-- Data section follows --
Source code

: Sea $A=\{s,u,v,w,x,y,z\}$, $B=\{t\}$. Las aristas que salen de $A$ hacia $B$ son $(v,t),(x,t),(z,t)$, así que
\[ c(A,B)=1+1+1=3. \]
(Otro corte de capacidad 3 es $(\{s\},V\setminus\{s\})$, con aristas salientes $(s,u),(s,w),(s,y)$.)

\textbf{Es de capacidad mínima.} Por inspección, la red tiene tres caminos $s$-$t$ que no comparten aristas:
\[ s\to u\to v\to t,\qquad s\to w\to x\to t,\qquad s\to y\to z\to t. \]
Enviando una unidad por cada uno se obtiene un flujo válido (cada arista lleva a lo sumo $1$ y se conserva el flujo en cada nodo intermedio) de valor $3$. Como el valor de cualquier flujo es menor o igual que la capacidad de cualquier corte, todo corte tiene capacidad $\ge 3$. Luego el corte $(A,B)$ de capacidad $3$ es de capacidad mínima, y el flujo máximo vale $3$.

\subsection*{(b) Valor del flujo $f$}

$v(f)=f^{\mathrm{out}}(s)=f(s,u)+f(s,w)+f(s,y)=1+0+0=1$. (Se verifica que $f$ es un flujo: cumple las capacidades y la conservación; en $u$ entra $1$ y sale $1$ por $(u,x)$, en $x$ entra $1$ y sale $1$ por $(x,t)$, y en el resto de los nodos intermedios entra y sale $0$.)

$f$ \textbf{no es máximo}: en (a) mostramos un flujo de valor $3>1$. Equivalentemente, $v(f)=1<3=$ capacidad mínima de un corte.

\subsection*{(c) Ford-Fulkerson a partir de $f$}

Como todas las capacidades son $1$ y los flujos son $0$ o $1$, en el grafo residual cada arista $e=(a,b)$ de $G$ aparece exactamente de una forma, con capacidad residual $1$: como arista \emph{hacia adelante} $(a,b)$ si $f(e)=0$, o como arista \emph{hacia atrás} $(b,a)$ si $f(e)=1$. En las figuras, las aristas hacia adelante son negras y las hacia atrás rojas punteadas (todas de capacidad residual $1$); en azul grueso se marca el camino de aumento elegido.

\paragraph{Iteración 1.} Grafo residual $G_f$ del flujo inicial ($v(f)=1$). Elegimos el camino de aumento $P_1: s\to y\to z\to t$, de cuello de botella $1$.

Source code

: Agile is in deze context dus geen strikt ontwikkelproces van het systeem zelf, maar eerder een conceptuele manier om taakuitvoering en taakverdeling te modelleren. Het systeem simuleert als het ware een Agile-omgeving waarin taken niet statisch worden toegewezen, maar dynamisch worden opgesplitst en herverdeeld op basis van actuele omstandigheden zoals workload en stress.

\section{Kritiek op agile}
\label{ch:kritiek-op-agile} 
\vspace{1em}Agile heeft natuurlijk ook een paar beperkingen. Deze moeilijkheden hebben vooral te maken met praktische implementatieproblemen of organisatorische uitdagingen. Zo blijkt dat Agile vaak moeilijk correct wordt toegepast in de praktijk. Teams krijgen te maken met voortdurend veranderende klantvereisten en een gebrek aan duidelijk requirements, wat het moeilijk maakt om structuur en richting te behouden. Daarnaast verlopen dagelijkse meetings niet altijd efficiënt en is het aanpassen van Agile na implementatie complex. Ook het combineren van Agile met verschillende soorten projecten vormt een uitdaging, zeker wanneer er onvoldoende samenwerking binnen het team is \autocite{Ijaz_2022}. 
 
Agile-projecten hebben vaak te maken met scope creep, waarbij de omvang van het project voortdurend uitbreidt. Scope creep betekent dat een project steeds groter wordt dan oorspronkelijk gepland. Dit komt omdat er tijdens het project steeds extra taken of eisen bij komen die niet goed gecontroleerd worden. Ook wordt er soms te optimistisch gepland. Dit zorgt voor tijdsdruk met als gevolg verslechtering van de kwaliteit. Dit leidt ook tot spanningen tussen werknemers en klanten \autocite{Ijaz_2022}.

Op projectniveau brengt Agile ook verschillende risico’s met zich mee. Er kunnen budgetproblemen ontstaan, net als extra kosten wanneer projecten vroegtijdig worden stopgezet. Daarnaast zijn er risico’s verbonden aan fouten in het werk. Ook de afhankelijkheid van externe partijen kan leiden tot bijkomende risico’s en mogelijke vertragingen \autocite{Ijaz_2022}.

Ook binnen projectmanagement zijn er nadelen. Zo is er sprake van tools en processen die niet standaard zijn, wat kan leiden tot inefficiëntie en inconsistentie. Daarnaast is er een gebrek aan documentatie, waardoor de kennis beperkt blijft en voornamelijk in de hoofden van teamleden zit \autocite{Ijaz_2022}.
-- Data section concluded --
Put down all the data once more, exactly as it appears above.

* Answer for the task
Source code

: Sea $A=\{s,u,v,w,x,y,z\}$, $B=\{t\}$. Las aristas que salen de $A$ hacia $B$ son $(v,t),(x,t),(z,t)$, así que
\[ c(A,B)=1+1+1=3. \]
(Otro corte de capacidad 3 es $(\{s\},V\setminus\{s\})$, con aristas salientes $(s,u),(s,w),(s,y)$.)

\textbf{Es de capacidad mínima.} Por inspección, la red tiene tres caminos $s$-$t$ que no comparten aristas:
\[ s\to u\to v\to t,\qquad s\to w\to x\to t,\qquad s\to y\to z\to t. \]
Enviando una unidad por cada uno se obtiene un flujo válido (cada arista lleva a lo sumo $1$ y se conserva el flujo en cada nodo intermedio) de valor $3$. Como el valor de cualquier flujo es menor o igual que la capacidad de cualquier corte, todo corte tiene capacidad $\ge 3$. Luego el corte $(A,B)$ de capacidad $3$ es de capacidad mínima, y el flujo máximo vale $3$.

\subsection*{(b) Valor del flujo $f$}

$v(f)=f^{\mathrm{out}}(s)=f(s,u)+f(s,w)+f(s,y)=1+0+0=1$. (Se verifica que $f$ es un flujo: cumple las capacidades y la conservación; en $u$ entra $1$ y sale $1$ por $(u,x)$, en $x$ entra $1$ y sale $1$ por $(x,t)$, y en el resto de los nodos intermedios entra y sale $0$.)

$f$ \textbf{no es máximo}: en (a) mostramos un flujo de valor $3>1$. Equivalentemente, $v(f)=1<3=$ capacidad mínima de un corte.

\subsection*{(c) Ford-Fulkerson a partir de $f$}

Como todas las capacidades son $1$ y los flujos son $0$ o $1$, en el grafo residual cada arista $e=(a,b)$ de $G$ aparece exactamente de una forma, con capacidad residual $1$: como arista \emph{hacia adelante} $(a,b)$ si $f(e)=0$, o como arista \emph{hacia atrás} $(b,a)$ si $f(e)=1$. En las figuras, las aristas hacia adelante son negras y las hacia atrás rojas punteadas (todas de capacidad residual $1$); en azul grueso se marca el camino de aumento elegido.

\paragraph{Iteración 1.} Grafo residual $G_f$ del flujo inicial ($v(f)=1$). Elegimos el camino de aumento $P_1: s\to y\to z\to t$, de cuello de botella $1$.

Source code

: Agile is in deze context dus geen strikt ontwikkelproces van het systeem zelf, maar eerder een conceptuele manier om taakuitvoering en taakverdeling te modelleren. Het systeem simuleert als het ware een Agile-omgeving waarin taken niet statisch worden toegewezen, maar dynamisch worden opgesplitst en herverdeeld op basis van actuele omstandigheden zoals workload en stress.

\section{Kritiek op agile}
\label{ch:kritiek-op-agile} 
\vspace{1em}Agile heeft natuurlijk ook een paar beperkingen. Deze moeilijkheden hebben vooral te maken met praktische implementatieproblemen of organisatorische uitdagingen. Zo blijkt dat Agile vaak moeilijk correct wordt toegepast in de praktijk. Teams krijgen te maken met voortdurend veranderende klantvereisten en een gebrek aan duidelijk requirements, wat het moeilijk maakt om structuur en richting te behouden. Daarnaast verlopen dagelijkse meetings niet altijd efficiënt en is het aanpassen van Agile na implementatie complex. Ook het combineren van Agile met verschillende soorten projecten vormt een uitdaging, zeker wanneer er onvoldoende samenwerking binnen het team is \autocite{Ijaz_2022}. 
 
Agile-projecten hebben vaak te maken met scope creep, waarbij de omvang van het project voortdurend uitbreidt. Scope creep betekent dat een project steeds groter wordt dan oorspronkelijk gepland. Dit komt omdat er tijdens het project steeds extra taken of eisen bij komen die niet goed gecontroleerd worden. Ook wordt er soms te optimistisch gepland. Dit zorgt voor tijdsdruk met als gevolg verslechtering van de kwaliteit. Dit leidt ook tot spanningen tussen werknemers en klanten \autocite{Ijaz_2022}.

Op projectniveau brengt Agile ook verschillende risico’s met zich mee. Er kunnen budgetproblemen ontstaan, net als extra kosten wanneer projecten vroegtijdig worden stopgezet. Daarnaast zijn er risico’s verbonden aan fouten in het werk. Ook de afhankelijkheid van externe partijen kan leiden tot bijkomende risico’s en mogelijke vertragingen \autocite{Ijaz_2022}.

Ook binnen projectmanagement zijn er nadelen. Zo is er sprake van tools en processen die niet standaard zijn, wat kan leiden tot inefficiëntie en inconsistentie. Daarnaast is er een gebrek aan documentatie, waardoor de kennis beperkt blijft en voornamelijk in de hoofden van teamleden zit \autocite{Ijaz_2022}.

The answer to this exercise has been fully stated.